** INFORMATION PROVIDED follows **

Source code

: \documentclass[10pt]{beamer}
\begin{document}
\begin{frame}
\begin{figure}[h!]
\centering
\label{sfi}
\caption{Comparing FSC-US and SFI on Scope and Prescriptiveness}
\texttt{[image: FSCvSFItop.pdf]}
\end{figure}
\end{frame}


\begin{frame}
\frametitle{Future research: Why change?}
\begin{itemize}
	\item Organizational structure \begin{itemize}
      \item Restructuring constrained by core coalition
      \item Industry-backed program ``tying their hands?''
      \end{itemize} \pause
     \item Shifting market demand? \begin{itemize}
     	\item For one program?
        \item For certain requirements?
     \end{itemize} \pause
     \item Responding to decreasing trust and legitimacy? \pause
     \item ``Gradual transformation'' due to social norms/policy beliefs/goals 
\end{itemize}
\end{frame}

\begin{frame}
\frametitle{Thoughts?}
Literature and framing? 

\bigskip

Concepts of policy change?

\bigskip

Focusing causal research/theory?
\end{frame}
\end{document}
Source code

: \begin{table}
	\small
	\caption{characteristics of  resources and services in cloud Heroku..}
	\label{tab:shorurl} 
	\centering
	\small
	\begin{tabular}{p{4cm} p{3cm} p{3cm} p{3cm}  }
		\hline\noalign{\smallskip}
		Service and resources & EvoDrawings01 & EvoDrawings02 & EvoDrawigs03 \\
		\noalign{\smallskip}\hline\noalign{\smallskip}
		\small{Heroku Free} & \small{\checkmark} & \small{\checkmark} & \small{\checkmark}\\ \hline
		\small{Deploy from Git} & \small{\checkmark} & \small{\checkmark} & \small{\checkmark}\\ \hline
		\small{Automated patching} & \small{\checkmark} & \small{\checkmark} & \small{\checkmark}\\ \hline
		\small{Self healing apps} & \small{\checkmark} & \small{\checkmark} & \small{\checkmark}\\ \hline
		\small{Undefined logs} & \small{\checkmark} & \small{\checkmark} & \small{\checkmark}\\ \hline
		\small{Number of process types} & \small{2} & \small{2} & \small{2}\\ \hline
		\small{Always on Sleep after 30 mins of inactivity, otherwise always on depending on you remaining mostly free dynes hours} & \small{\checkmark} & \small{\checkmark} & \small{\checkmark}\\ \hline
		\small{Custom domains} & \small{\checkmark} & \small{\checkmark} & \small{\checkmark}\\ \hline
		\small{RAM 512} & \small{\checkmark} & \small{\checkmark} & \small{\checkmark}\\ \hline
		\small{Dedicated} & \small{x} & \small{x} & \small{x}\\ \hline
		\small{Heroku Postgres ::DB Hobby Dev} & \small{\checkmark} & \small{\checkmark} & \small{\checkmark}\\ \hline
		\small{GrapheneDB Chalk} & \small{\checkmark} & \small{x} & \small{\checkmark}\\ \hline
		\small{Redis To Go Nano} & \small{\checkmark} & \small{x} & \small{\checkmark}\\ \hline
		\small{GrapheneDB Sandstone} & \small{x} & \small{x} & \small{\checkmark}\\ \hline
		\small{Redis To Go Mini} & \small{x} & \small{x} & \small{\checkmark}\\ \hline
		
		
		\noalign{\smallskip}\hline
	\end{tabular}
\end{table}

** End of INFORMATION PROVIDED **

▶ **WORK ITEM**:
Write out the data again in full. Match it exactly.

▶ **REPLY TO THE TASK**:
Source code

: \documentclass[10pt]{beamer}
\begin{document}
\begin{frame}
\begin{figure}[h!]
\centering
\label{sfi}
\caption{Comparing FSC-US and SFI on Scope and Prescriptiveness}
\texttt{[image: FSCvSFItop.pdf]}
\end{figure}
\end{frame}


\begin{frame}
\frametitle{Future research: Why change?}
\begin{itemize}
	\item Organizational structure \begin{itemize}
      \item Restructuring constrained by core coalition
      \item Industry-backed program ``tying their hands?''
      \end{itemize} \pause
     \item Shifting market demand? \begin{itemize}
     	\item For one program?
        \item For certain requirements?
     \end{itemize} \pause
     \item Responding to decreasing trust and legitimacy? \pause
     \item ``Gradual transformation'' due to social norms/policy beliefs/goals 
\end{itemize}
\end{frame}

\begin{frame}
\frametitle{Thoughts?}
Literature and framing? 

\bigskip

Concepts of policy change?

\bigskip

Focusing causal research/theory?
\end{frame}
\end{document}
Source code

: \begin{table}
	\small
	\caption{characteristics of  resources and services in cloud Heroku..}
	\label{tab:shorurl} 
	\centering
	\small
	\begin{tabular}{p{4cm} p{3cm} p{3cm} p{3cm}  }
		\hline\noalign{\smallskip}
		Service and resources & EvoDrawings01 & EvoDrawings02 & EvoDrawigs03 \\
		\noalign{\smallskip}\hline\noalign{\smallskip}
		\small{Heroku Free} & \small{\checkmark} & \small{\checkmark} & \small{\checkmark}\\ \hline
		\small{Deploy from Git} & \small{\checkmark} & \small{\checkmark} & \small{\checkmark}\\ \hline
		\small{Automated patching} & \small{\checkmark} & \small{\checkmark} & \small{\checkmark}\\ \hline
		\small{Self healing apps} & \small{\checkmark} & \small{\checkmark} & \small{\checkmark}\\ \hline
		\small{Undefined logs} & \small{\checkmark} & \small{\checkmark} & \small{\checkmark}\\ \hline
		\small{Number of process types} & \small{2} & \small{2} & \small{2}\\ \hline
		\small{Always on Sleep after 30 mins of inactivity, otherwise always on depending on you remaining mostly free dynes hours} & \small{\checkmark} & \small{\checkmark} & \small{\checkmark}\\ \hline
		\small{Custom domains} & \small{\checkmark} & \small{\checkmark} & \small{\checkmark}\\ \hline
		\small{RAM 512} & \small{\checkmark} & \small{\checkmark} & \small{\checkmark}\\ \hline
		\small{Dedicated} & \small{x} & \small{x} & \small{x}\\ \hline
		\small{Heroku Postgres ::DB Hobby Dev} & \small{\checkmark} & \small{\checkmark} & \small{\checkmark}\\ \hline
		\small{GrapheneDB Chalk} & \small{\checkmark} & \small{x} & \small{\checkmark}\\ \hline
		\small{Redis To Go Nano} & \small{\checkmark} & \small{x} & \small{\checkmark}\\ \hline
		\small{GrapheneDB Sandstone} & \small{x} & \small{x} & \small{\checkmark}\\ \hline
		\small{Redis To Go Mini} & \small{x} & \small{x} & \small{\checkmark}\\ \hline
		
		
		\noalign{\smallskip}\hline
	\end{tabular}
\end{table}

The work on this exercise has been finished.